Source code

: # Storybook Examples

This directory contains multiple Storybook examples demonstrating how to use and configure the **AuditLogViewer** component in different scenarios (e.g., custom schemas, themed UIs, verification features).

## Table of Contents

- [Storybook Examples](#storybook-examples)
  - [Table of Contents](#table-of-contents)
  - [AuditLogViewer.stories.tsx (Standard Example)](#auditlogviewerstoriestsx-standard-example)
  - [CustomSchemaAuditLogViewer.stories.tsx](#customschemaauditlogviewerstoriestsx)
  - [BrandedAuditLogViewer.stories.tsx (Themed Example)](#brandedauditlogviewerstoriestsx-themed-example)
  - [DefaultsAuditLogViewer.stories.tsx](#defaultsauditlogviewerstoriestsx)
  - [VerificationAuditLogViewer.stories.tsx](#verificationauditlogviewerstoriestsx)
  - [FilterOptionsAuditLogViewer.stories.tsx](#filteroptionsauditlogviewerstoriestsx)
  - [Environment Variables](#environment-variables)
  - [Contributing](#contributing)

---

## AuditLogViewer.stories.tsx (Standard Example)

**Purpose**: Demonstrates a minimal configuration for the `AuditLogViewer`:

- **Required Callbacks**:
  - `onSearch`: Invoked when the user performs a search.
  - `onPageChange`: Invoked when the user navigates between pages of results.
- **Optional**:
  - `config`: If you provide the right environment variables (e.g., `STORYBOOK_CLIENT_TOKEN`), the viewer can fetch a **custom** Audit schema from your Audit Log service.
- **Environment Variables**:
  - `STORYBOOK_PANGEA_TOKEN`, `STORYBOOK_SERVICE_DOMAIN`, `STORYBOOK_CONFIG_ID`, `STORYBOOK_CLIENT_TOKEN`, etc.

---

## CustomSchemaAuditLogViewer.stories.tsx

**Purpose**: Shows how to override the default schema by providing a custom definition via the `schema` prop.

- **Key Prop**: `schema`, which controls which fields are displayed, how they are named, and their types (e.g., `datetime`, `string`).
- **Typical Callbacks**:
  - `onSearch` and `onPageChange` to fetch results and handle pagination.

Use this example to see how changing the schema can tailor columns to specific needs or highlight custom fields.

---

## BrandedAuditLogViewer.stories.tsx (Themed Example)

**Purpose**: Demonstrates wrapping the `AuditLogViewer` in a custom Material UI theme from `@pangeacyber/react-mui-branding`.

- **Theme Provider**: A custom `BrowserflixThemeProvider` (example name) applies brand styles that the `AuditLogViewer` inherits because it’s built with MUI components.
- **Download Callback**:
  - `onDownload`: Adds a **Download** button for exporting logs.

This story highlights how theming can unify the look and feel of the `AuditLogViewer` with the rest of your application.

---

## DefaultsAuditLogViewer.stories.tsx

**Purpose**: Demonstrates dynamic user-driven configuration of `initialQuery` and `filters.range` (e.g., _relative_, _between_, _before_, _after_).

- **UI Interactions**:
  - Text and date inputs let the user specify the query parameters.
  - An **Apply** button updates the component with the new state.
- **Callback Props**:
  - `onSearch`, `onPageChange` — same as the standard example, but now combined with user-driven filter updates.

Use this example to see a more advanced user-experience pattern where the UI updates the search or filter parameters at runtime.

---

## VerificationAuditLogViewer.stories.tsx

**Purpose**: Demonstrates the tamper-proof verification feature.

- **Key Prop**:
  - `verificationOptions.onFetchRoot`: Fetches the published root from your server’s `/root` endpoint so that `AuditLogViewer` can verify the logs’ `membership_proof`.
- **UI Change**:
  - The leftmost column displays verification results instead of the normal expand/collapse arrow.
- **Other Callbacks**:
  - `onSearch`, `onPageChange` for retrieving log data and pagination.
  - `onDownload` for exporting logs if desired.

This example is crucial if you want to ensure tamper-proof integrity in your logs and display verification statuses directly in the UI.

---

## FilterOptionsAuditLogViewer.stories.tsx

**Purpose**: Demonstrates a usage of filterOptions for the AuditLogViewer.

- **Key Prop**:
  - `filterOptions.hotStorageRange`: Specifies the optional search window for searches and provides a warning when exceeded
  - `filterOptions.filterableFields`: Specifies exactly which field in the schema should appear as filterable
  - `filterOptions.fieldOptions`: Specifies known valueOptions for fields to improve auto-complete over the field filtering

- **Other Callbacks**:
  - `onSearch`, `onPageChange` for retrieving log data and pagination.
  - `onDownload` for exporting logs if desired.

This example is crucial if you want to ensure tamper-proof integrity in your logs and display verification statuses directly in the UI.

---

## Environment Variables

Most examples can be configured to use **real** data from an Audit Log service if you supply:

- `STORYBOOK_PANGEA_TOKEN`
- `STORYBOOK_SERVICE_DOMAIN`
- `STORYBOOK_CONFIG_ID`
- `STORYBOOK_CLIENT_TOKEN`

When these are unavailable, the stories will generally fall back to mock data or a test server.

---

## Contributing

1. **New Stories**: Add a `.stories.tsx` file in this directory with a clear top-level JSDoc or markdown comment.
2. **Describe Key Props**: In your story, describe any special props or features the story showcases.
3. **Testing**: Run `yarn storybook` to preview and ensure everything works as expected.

###

Activity:
Using the material above, report each line where "driven" occurs.

Answer to this exercise:
**Purpose**: Demonstrates dynamic user-driven configuration of `initialQuery` and `filters.range` (e.g., _relative_, _between_, _before_, _after_).
  - `onSearch`, `onPageChange` — same as the standard example, but now combined with user-driven filter updates.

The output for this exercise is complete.